Le rythme local de diagnostic se lit dans les chiffres publics : 278 DPE pour 1 000 résidences principales à Montmotier (5 au total). Ce niveau d'activité fixe les délais réels de un artisan RGE habitué aux chantiers en site occupé et donc la date de démarrage possible pour la rénovation des parties privatives d'un appartement.
Ce qui coûte le plus cher n'est pas le prix d'achat mais la reprise : l'isolation intérieure posée sans traitement des retours de tableau oblige à rouvrir l'ouvrage. Comptez 2 080 € à 4 160 € à Montmotier, à la charge exclusive du ménage puisque l'aide a déjà été versée sur le premier chantier.
Combien d'occupants, quels besoins : avec 1.94 personne(s) par résidence principale à Montmotier, les besoins d'eau chaude et de renouvellement d'air se déduisent directement. C'est sur cette base, et sur 105 m², que la rénovation des parties privatives d'un appartement doit être dimensionné.

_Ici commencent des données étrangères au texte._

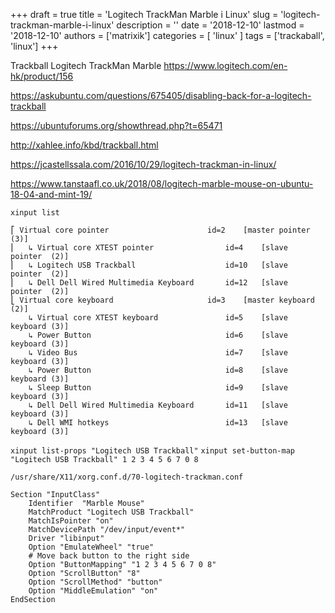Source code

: +++
draft = true
title = 'Logitech TrackMan Marble i Linux'
slug = 'logitech-trackman-marble-i-linux'
description = ''
date = '2018-12-10'
lastmod = '2018-12-10'
authors = ['matrixik']
categories = [
  'linux'
]
tags = ['trackaball', 'linux']
+++

Trackball Logitech TrackMan Marble
https://www.logitech.com/en-hk/product/156

https://askubuntu.com/questions/675405/disabling-back-for-a-logitech-trackball

https://ubuntuforums.org/showthread.php?t=65471

http://xahlee.info/kbd/trackball.html

https://jcastellssala.com/2016/10/29/logitech-trackman-in-linux/

https://www.tanstaafl.co.uk/2018/08/logitech-marble-mouse-on-ubuntu-18-04-and-mint-19/

`xinput list`

```
⎡ Virtual core pointer                    	id=2	[master pointer  (3)]
⎜   ↳ Virtual core XTEST pointer              	id=4	[slave  pointer  (2)]
⎜   ↳ Logitech USB Trackball                  	id=10	[slave  pointer  (2)]
⎜   ↳ Dell Dell Wired Multimedia Keyboard     	id=12	[slave  pointer  (2)]
⎣ Virtual core keyboard                   	id=3	[master keyboard (2)]
    ↳ Virtual core XTEST keyboard             	id=5	[slave  keyboard (3)]
    ↳ Power Button                            	id=6	[slave  keyboard (3)]
    ↳ Video Bus                               	id=7	[slave  keyboard (3)]
    ↳ Power Button                            	id=8	[slave  keyboard (3)]
    ↳ Sleep Button                            	id=9	[slave  keyboard (3)]
    ↳ Dell Dell Wired Multimedia Keyboard     	id=11	[slave  keyboard (3)]
    ↳ Dell WMI hotkeys                        	id=13	[slave  keyboard (3)]
```

`xinput list-props "Logitech USB Trackball"`
`xinput set-button-map "Logitech USB Trackball" 1 2 3 4 5 6 7 0 8`

`/usr/share/X11/xorg.conf.d/70-logitech-trackman.conf`

```
Section "InputClass"
    Identifier  "Marble Mouse"
    MatchProduct "Logitech USB Trackball"
    MatchIsPointer "on"
    MatchDevicePath "/dev/input/event*"
    Driver "libinput"
    Option "EmulateWheel" "true"
    # Move back button to the right side
    Option "ButtonMapping" "1 2 3 4 5 6 7 0 8"
    Option "ScrollButton" "8"
    Option "ScrollMethod" "button"
    Option "MiddleEmulation" "on"
EndSection
```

La part de propriétaires occupants — 70 % à Montmotier — dessine le volume de projets réellement engageables à court terme sur la rénovation des parties privatives d'un appartement, soit environ 13 logements. Le reste du parc suppose un montage locatif, avec ses propres conditions d'éligibilité.
Combien de m² habitable exactement ? À Montmotier, le logement de référence de 105 m² situé en zone H1b en compte environ 65 pour la rénovation des parties privatives d'un appartement. La dépense attendue s'établit dès lors entre 14 300 € et 27 300 € TTC (220–420 € l'unité), pour une assiette éligible plafonnée à 40 000 € HT.
Trois pièces décident du versement à Montmotier : le devis portant la frontière contractuelle entre privatif et parties communes, l'attestation RGE de un artisan RGE habitué aux chantiers en site occupé et le procès-verbal de mesure des débits de ventilation. Leur absence ne fait pas perdre le droit à l'aide — jusqu'à 32 000 € — mais elle en gèle le paiement.
Amortissement à Montmotier : le poste de 20 800 € s'étale sur une vingtaine d'années d'usage, soit 1 040 € par an. Encore faut-il que la frontière contractuelle entre privatif et parties communes reste vérifié après travaux, faute de quoi la performance se dégrade avant la fin de l'amortissement.